This week was a short one in the classroom. Wednesday and Thursday were training days for the language arts teams for middle schools around the county. Due to the low reading/comp/fluency scores of the WesTests this past year, teachers and administration have been collaborating on an intervention plan.
TCMS has purchased a program called AIMSweb to support this plan. AIMSweb measures progress of each individual student, and provides assessment and helps to analyze scores. My mentor teacher and I, along with three other eighth grade teachers spent two days at West Taylor Elementary learning how to use this program.
As I was talking to teachers from TCMS, as well as the other intern who attended the training, we began to talk about future contract hours for the Spring semester. It was suggested that, since we had been trained to use this program, we might spend a majority of our contract hours administering the program and assessing students' progress. This training was also applicable to our Professional Development requirements for this semester.

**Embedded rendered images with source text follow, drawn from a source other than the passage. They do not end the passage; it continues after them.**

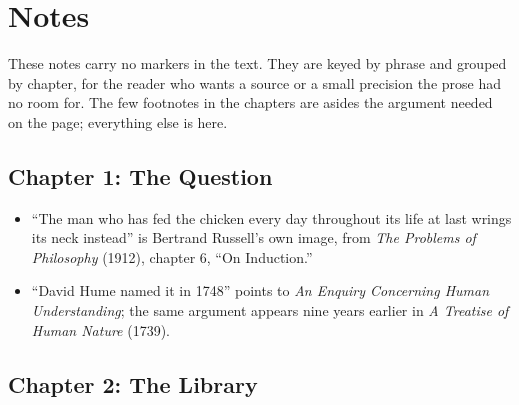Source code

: \chapter*{Notes}

These notes carry no markers in the text. They are keyed by phrase and grouped by chapter, for the reader who wants a source or a small precision the prose had no room for. The few footnotes in the chapters are asides the argument needed on the page; everything else is here.

\section*{Chapter 1: The Question}

\begin{itemize}
\setlength{\itemsep}{0.5em}
\item ``The man who has fed the chicken every day throughout its life at last wrings its neck instead'' is Bertrand Russell's own image, from \textit{The Problems of Philosophy} (1912), chapter 6, ``On Induction.''
\item ``David Hume named it in 1748'' points to \textit{An Enquiry Concerning Human Understanding}; the same argument appears nine years earlier in \textit{A Treatise of Human Nature} (1739).
\end{itemize}

\section*{Chapter 2: The Library}

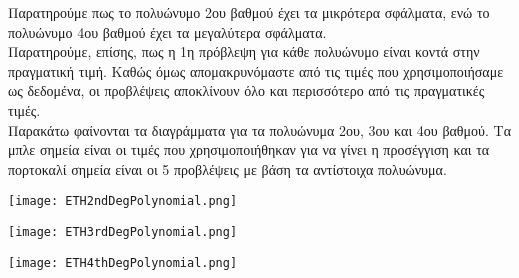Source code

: \documentclass{article}
\newcommand{\gt}{\greektext}
\begin{document}
\gt
Παρατηρούμε πως το πολυώνυμο 2ου βαθμού έχει τα μικρότερα σφάλματα, ενώ το πολυώνυμο 4ου βαθμού έχει τα μεγαλύτερα σφάλματα.\\
Παρατηρούμε, επίσης, πως η 1η πρόβλεψη για κάθε πολυώνυμο είναι κοντά στην πραγματική τιμή. Καθώς όμως απομακρυνόμαστε από τις τιμές που χρησιμοποιήσαμε ως δεδομένα, οι προβλέψεις αποκλίνουν όλο και περισσότερο από τις πραγματικές τιμές.\\
Παρακάτω φαίνονται τα διαγράμματα για τα πολυώνυμα 2ου, 3ου και 4ου βαθμού. Τα μπλε σημεία είναι οι τιμές που χρησιμοποιήθηκαν για να γίνει η προσέγγιση και τα πορτοκαλί σημεία είναι οι 5 προβλέψεις με βάση τα αντίστοιχα πολυώνυμα.
\begin{center}
\texttt{[image: ETH2ndDegPolynomial.png]}
\end{center}

\begin{center}
\texttt{[image: ETH3rdDegPolynomial.png]}
\end{center}

\begin{center}
\texttt{[image: ETH4thDegPolynomial.png]}
\end{center}
\end{document}

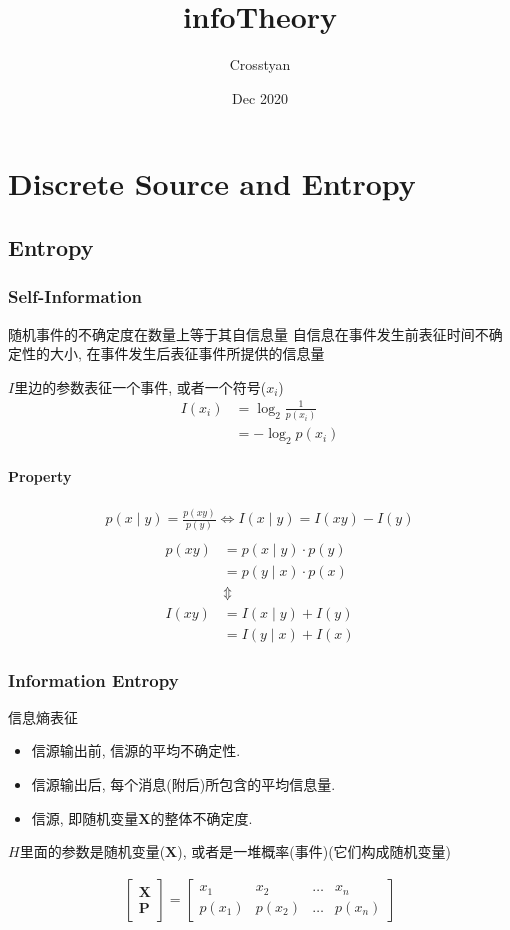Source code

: \documentclass[a4paper]{report}
\title{infoTheory}
\author{Crosstyan}
\date{Dec 2020}
\begin{document}
\chapter{Discrete Source and Entropy}
\section{Entropy}
\subsection{Self-Information}
随机事件的不确定度在数量上等于其自信息量
自信息在事件发生前表征时间不确定性的大小, 在事件发生后表征事件所提供的信息量

$I$里边的参数表征一个事件, 或者一个符号($x_i$)
\begin{align}
  I(x_i)&=\log_2{\frac{1}{p(x_i)}}\\
  &=-\log_2{p(x_i)}
\end{align}

\subsubsection{Property}
\begin{align*}
  p(x\mid y)=\frac{p(xy)}{p(y)} \Leftrightarrow  I(x\mid y)=I(xy)-I(y)\\
\end{align*}
\begin{align*}
  p(xy)&=p(x\mid y)\cdot p(y)\\
  &=p(y\mid x)\cdot p(x)\\
  &\Updownarrow\\
  I(xy)&=I(x\mid y)+I(y)\\
  &=I(y\mid x)+I(x)
\end{align*}

\subsection{Information Entropy}
信息熵表征
\begin{itemize}
  \item 信源输出前, 信源的平均不确定性. 
  \item 信源输出后, 每个消息(附后)所包含的平均信息量. 
  \item 信源, 即随机变量$\textbf{X}$的整体不确定度. 
\end{itemize}
$H$里面的参数是随机变量($\textbf{X}$), 或者是一堆概率(事件)(它们构成随机变量)

\begin{gather}
\begin{bmatrix}
  \textbf{X}\\\textbf{P}
\end{bmatrix}=
\begin{bmatrix}
  x_1 & x_2 & \dots & x_n\\
  p(x_1) & p(x_2)&\dots&p(x_n)
\end{bmatrix}
\end{gather}
\end{document}
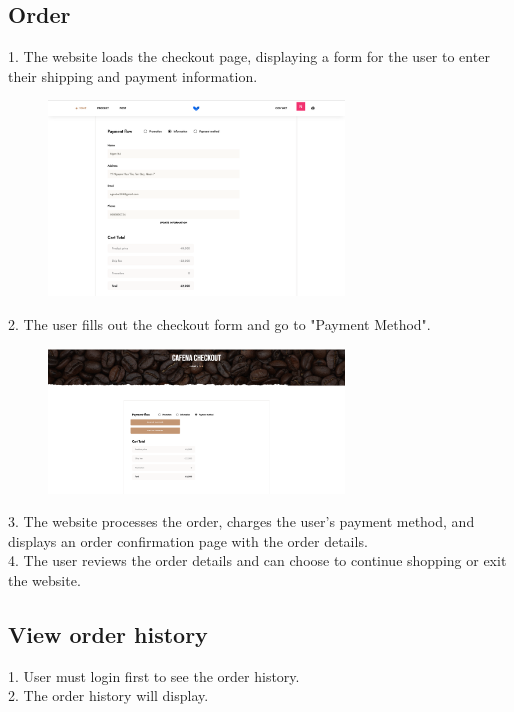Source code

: \subsection{Order}
1. The website loads the checkout page, displaying a form for the user to enter their shipping and payment information. \\
\begin{figure}[H]
    \centering
    \includegraphics[width=0.7\textwidth]{Demo/Cart1.png}
    \label{fig:cart1page}
\end{figure}
2. The user fills out the checkout form and go to "Payment Method". 
\begin{figure}[H]
    \centering
    \includegraphics[width=0.7\textwidth]{Demo/Cart2.png}
    \label{fig:cart2page}
\end{figure}
3. The website processes the order, charges the user's payment method, and displays an order confirmation page with the order details. \\
4. The user reviews the order details and can choose to continue shopping or exit the website.
\subsection{View order history}
1. User must login first to see the order history.\\
2. The order history will display.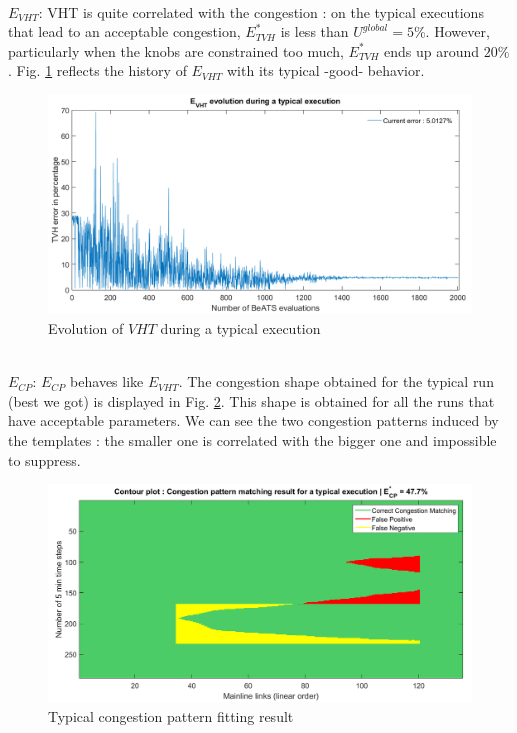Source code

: \\
\emph{$E_{VHT}$}: VHT is quite correlated with the congestion : on the typical executions that lead to an acceptable congestion, $E_{TVH}^{*}$ is less than $U^{global}=5\%$. However, particularly when the knobs are constrained too much,  $E_{TVH}^{*}$ ends up around $20\%$.
Fig. \ref{fig:vhtexample} reflects the history of $E_{VHT}$ with its typical -good- behavior.\\
\begin{figure}[h]
	\label{fig:vhtexample}
	\caption{Evolution of $VHT$ during a typical execution}
	\includegraphics[width=7in]{figures/results_figures/VHTexample.png}
\end{figure}
\\
\emph{$E_{CP}$}: $E_{CP}$ behaves like $E_{VHT}$. The congestion shape obtained for the typical run (best we got) is displayed in Fig. \ref{fig:typicalcpexample}. This shape is obtained for all the runs that have acceptable parameters. We can see the two congestion patterns induced by the templates : the smaller one is correlated with the bigger one and impossible to suppress.\\
\begin{figure}[h]
	\label{fig:typicalcpexample}
	\caption{Typical congestion pattern fitting result}
	\includegraphics[width=7in]{figures/results_figures/typicalcpexample.png}
\end{figure}	
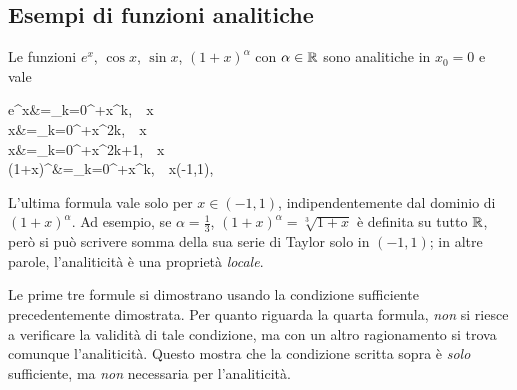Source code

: \subsection{Esempi di funzioni analitiche}
\begin{theorema}\label{funzionianaliticheeserie}
	Le funzioni $e^x$, $\cos x$, $\sin x$, $\left(1+x\right)^\alpha$ con $\alpha\in\mathbb{R}$ sono analitiche in $x_0=0$ e vale
	\begin{flalign}
		e^x&=\sum_{k=0}^{+\infty}x^k,\ \ \forall x\in\realset\\
		\cos x&=\sum_{k=0}^{+\infty}x^{2k},\ \ \forall x\in\realset\\
		\sin x&=\sum_{k=0}^{+\infty}x^{2k+1},\ \ \forall x\in\realset\\
		\left(1+x\right)^\alpha&=\sum_{k=0}^{+\infty}x^k,\ \ \forall x\in\left(-1,1\right),\ \forall \alpha\in\realset
	\end{flalign}
\end{theorema}
\begin{attention}
	L'ultima formula vale solo per $x\in\left(-1,1\right)$, indipendentemente dal dominio di $\left(1+x\right)^\alpha$. Ad esempio, se $\alpha=\frac{1}{3}$, $\left(1+x\right)^\alpha=\sqrt[3]{1+x}$ è definita su tutto $\mathbb{R}$, però si può scrivere somma della sua serie di Taylor solo in $\left(-1,1\right)$; in altre parole, l'analiticità è una proprietà \textit{locale}.
\end{attention}
Le prime tre formule si dimostrano usando la condizione sufficiente precedentemente dimostrata. Per quanto riguarda la quarta formula, \textit{non} si riesce a verificare la validità di tale condizione, ma con un altro ragionamento si trova comunque l'analiticità. Questo mostra che la condizione scritta sopra è \textit{solo} sufficiente, ma \textit{non} necessaria per l'analiticità.
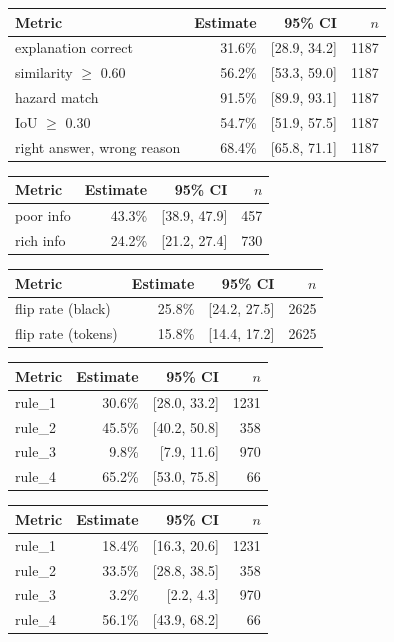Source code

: \begin{tabular}{lrrr}
\toprule
Metric & Estimate & 95\% CI & $n$ \\
\midrule
explanation correct & 31.6\% & [28.9, 34.2] & 1187 \\
similarity $\geq$ 0.60 & 56.2\% & [53.3, 59.0] & 1187 \\
hazard match & 91.5\% & [89.9, 93.1] & 1187 \\
IoU $\geq$ 0.30 & 54.7\% & [51.9, 57.5] & 1187 \\
right answer, wrong reason & 68.4\% & [65.8, 71.1] & 1187 \\
\bottomrule
\end{tabular}

\begin{tabular}{lrrr}
\toprule
Metric & Estimate & 95\% CI & $n$ \\
\midrule
poor info & 43.3\% & [38.9, 47.9] & 457 \\
rich info & 24.2\% & [21.2, 27.4] & 730 \\
\bottomrule
\end{tabular}

\begin{tabular}{lrrr}
\toprule
Metric & Estimate & 95\% CI & $n$ \\
\midrule
flip rate (black) & 25.8\% & [24.2, 27.5] & 2625 \\
flip rate (tokens) & 15.8\% & [14.4, 17.2] & 2625 \\
\bottomrule
\end{tabular}

\begin{tabular}{lrrr}
\toprule
Metric & Estimate & 95\% CI & $n$ \\
\midrule
rule\_1 & 30.6\% & [28.0, 33.2] & 1231 \\
rule\_2 & 45.5\% & [40.2, 50.8] & 358 \\
rule\_3 & 9.8\% & [7.9, 11.6] & 970 \\
rule\_4 & 65.2\% & [53.0, 75.8] & 66 \\
\bottomrule
\end{tabular}

\begin{tabular}{lrrr}
\toprule
Metric & Estimate & 95\% CI & $n$ \\
\midrule
rule\_1 & 18.4\% & [16.3, 20.6] & 1231 \\
rule\_2 & 33.5\% & [28.8, 38.5] & 358 \\
rule\_3 & 3.2\% & [2.2, 4.3] & 970 \\
rule\_4 & 56.1\% & [43.9, 68.2] & 66 \\
\bottomrule
\end{tabular}

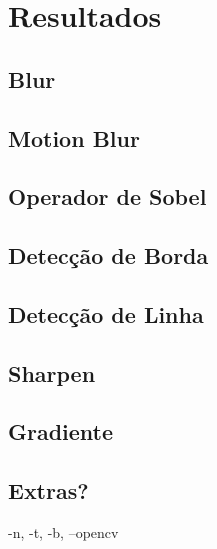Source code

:\section{Resultados}

\subsection{Blur} \label{sec:blur}
    

\subsection{Motion Blur} \label{sec:motion}
    

\subsection{Operador de Sobel} \label{sec:sobel}
    

\subsection{Detecção de Borda} \label{sec:borda}
    

\subsection{Detecção de Linha} \label{sec:linha}
    

\subsection{Sharpen} \label{sec:sharpen}
    

\subsection{Gradiente} \label{sec:grad}
    

\subsection{Extras?}

    -n, -t, -b, --opencv
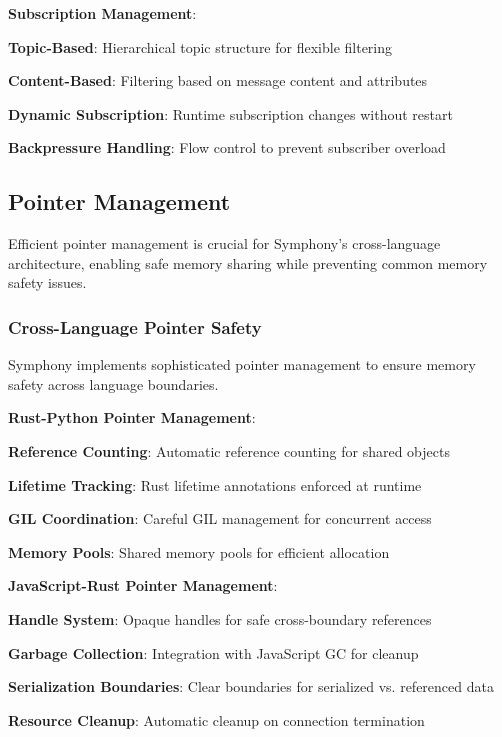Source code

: \textbf{Subscription Management}:
\begin{compactlist}
    \item \textbf{Topic-Based}: Hierarchical topic structure for flexible filtering
    \item \textbf{Content-Based}: Filtering based on message content and attributes
    \item \textbf{Dynamic Subscription}: Runtime subscription changes without restart
    \item \textbf{Backpressure Handling}: Flow control to prevent subscriber overload
\end{compactlist}

\subsection*{Pointer Management}

Efficient pointer management is crucial for Symphony's cross-language architecture, enabling safe memory sharing while preventing common memory safety issues.

\subsubsection*{Cross-Language Pointer Safety}

Symphony implements sophisticated pointer management to ensure memory safety across language boundaries.

\textbf{Rust-Python Pointer Management}:
\begin{compactlist}
    \item \textbf{Reference Counting}: Automatic reference counting for shared objects
    \item \textbf{Lifetime Tracking}: Rust lifetime annotations enforced at runtime
    \item \textbf{GIL Coordination}: Careful GIL management for concurrent access
    \item \textbf{Memory Pools}: Shared memory pools for efficient allocation
\end{compactlist}

\textbf{JavaScript-Rust Pointer Management}:
\begin{compactlist}
    \item \textbf{Handle System}: Opaque handles for safe cross-boundary references
    \item \textbf{Garbage Collection}: Integration with JavaScript GC for cleanup
    \item \textbf{Serialization Boundaries}: Clear boundaries for serialized vs. referenced data
    \item \textbf{Resource Cleanup}: Automatic cleanup on connection termination
\end{compactlist}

When my mentor teacher returned to TCMS after the last day of training, she was very surprised at what the substitute had left for her in regard to classwork and student behavior. The students completed very little of the work left for them, and it was clear that the substitute was not interested in classroom management. I figure we'll spend a good part of the next week trying to catch up on time lost because of the substitute; this will be a good "what NOT to do" learning experience for me!
Sometimes you learn the hard way-- through process of elimination-- who is good as a sub and who isn't. In my experience, students eventually figured out that they did more stuff they liked when I was there, so if they didn't want to have to be dealing with me picking up pieces-- which would keep them from doing the stuff they liked-- then they needed to cooperate with the sub.